Ora che la pizza viene considerata un vero ‘antidoto alla crisi’ ed in molti la scelgono anche per colazione, nelle pizzerie italiane ”c’e’ bisogno di circa seimila pizzaioli qualificati, ma nonostante la crisi e la disoccupazione si fa fatica a trovarli”. E’ il paradosso svelato da un report del centro studi della Federazione italiana pubblici esercizi (Fipe) aderente a Confcommercio Imprese per l’Italia, che verra’ presentato – come spiega una nota – il 16 aprile, al ‘Pizza World Show’ presso la Fiera di Parma. A sviluppare una domanda di lavoro qualificato cosi’ alta nelle pizzerie, dove la forza lavoro complessiva arriva a 240 mila occupati, e’ la produzione. Che siano destinate al servizio al tavolo o a quello da asporto – illustra Fipe – a sfornare pizze sono 25 mila pizzerie e altrettante sono quelle che sfornano pizza a taglio, generando un fatturato aggregato di circa nove miliardi di euro.
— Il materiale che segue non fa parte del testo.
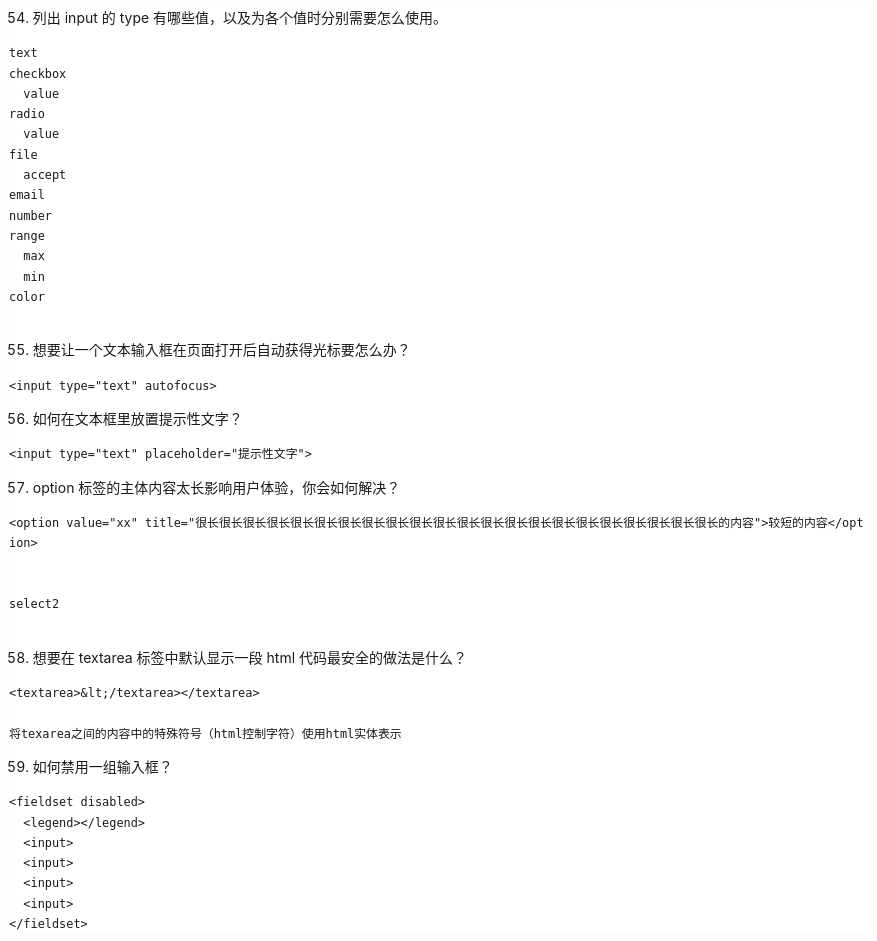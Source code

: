54. 列出 input 的 type 有哪些值，以及为各个值时分别需要怎么使用。
```
text
checkbox
  value
radio
  value
file
  accept
email
number
range
  max
  min
color


```

55. 想要让一个文本输入框在页面打开后自动获得光标要怎么办？
```
<input type="text" autofocus>
```

56. 如何在文本框里放置提示性文字？
```
<input type="text" placeholder="提示性文字">
```

57. option 标签的主体内容太长影响用户体验，你会如何解决？
```
<option value="xx" title="很长很长很长很长很长很长很长很长很长很长很长很长很长很长很长很长很长很长很长很长很长很长的内容">较短的内容</option>


select2


```

58. 想要在 textarea 标签中默认显示一段 html 代码最安全的做法是什么？
```
<textarea>&lt;/textarea></textarea>

将texarea之间的内容中的特殊符号（html控制字符）使用html实体表示
```

59. 如何禁用一组输入框？
```
<fieldset disabled>
  <legend></legend>
  <input>
  <input>
  <input>
  <input>
</fieldset>

```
La difficolta’ nel reperire personale esperto porta i gestori, almeno in un caso su cinque, ad accontentarsi di reclutare personale non qualificato a cui erogare (40% dei casi) formazione adeguata. L’80% del fabbisogno di pizzaioli specialisti riguarda le piccole imprese ed oltre un’assunzione su due tra quelle non stagionali e’ a tempo indeterminato. Fra le curiosita’ maggiori che emergono dal report, dal punto di vista del consumatore, c’e’ sicuramente la scelta della pizza come alimento per la colazione (8%), mentre piu’ scontato appare il 75% del campione che ne fa oggetto di cena. La pizza continua comunque – scrive Fipe – a rappresentare un antidoto contro la crisi perche’ consente di consumare in compagnia un prodotto di qualita’ a buon prezzo. Secondo gli ultimi dati dell’osservatorio prezzi, infatti, un pasto in pizzeria, se l’ordinazione si limita a pizza e bibita, ha un costo compreso tra i 7 e gli 11 euro. Il profilo classico della pizzeria, intesa come locale, e’ di 126 metri quadrati, con 67 posti a sedere interni e 23 esterni, un’apertura media annua di 280 giorni, un volume d’affari di 260 mila euro e 6,5 addetti.